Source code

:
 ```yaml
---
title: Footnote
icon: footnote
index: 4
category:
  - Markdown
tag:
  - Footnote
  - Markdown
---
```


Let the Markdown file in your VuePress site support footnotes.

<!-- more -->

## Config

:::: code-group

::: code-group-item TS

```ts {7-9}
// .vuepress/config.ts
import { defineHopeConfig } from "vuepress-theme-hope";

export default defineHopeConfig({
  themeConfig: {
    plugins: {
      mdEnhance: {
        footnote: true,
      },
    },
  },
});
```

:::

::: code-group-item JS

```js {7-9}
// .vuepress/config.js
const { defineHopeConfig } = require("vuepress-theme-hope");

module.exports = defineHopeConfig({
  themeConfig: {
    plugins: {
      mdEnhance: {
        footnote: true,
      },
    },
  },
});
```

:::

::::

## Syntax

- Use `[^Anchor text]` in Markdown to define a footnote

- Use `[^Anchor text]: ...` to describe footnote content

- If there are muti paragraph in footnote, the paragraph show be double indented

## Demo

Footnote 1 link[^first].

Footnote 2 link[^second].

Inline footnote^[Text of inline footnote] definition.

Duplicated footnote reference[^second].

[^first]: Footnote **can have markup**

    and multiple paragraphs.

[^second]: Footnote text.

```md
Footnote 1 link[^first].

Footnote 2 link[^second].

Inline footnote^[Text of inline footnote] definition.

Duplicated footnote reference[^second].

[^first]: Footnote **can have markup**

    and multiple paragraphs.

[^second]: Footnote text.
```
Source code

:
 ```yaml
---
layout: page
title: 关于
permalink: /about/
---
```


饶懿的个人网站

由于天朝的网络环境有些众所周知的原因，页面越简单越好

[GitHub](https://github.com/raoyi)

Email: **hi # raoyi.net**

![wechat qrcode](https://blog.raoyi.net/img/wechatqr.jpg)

• [WORK TO COMPLETE]: Repeat the material above in its entirety, exactly.

• [ANSWER SPACE]:
Source code

:
 ```yaml
---
title: Footnote
icon: footnote
index: 4
category:
  - Markdown
tag:
  - Footnote
  - Markdown
---
```


Let the Markdown file in your VuePress site support footnotes.

<!-- more -->

## Config

:::: code-group

::: code-group-item TS

```ts {7-9}
// .vuepress/config.ts
import { defineHopeConfig } from "vuepress-theme-hope";

export default defineHopeConfig({
  themeConfig: {
    plugins: {
      mdEnhance: {
        footnote: true,
      },
    },
  },
});
```

:::

::: code-group-item JS

```js {7-9}
// .vuepress/config.js
const { defineHopeConfig } = require("vuepress-theme-hope");

module.exports = defineHopeConfig({
  themeConfig: {
    plugins: {
      mdEnhance: {
        footnote: true,
      },
    },
  },
});
```

:::

::::

## Syntax

- Use `[^Anchor text]` in Markdown to define a footnote

- Use `[^Anchor text]: ...` to describe footnote content

- If there are muti paragraph in footnote, the paragraph show be double indented

## Demo

Footnote 1 link[^first].

Footnote 2 link[^second].

Inline footnote^[Text of inline footnote] definition.

Duplicated footnote reference[^second].

[^first]: Footnote **can have markup**

    and multiple paragraphs.

[^second]: Footnote text.

```md
Footnote 1 link[^first].

Footnote 2 link[^second].

Inline footnote^[Text of inline footnote] definition.

Duplicated footnote reference[^second].

[^first]: Footnote **can have markup**

    and multiple paragraphs.

[^second]: Footnote text.
```
Source code

:
 ```yaml
---
layout: page
title: 关于
permalink: /about/
---
```


饶懿的个人网站

由于天朝的网络环境有些众所周知的原因，页面越简单越好

[GitHub](https://github.com/raoyi)

Email: **hi # raoyi.net**

![wechat qrcode](https://blog.raoyi.net/img/wechatqr.jpg)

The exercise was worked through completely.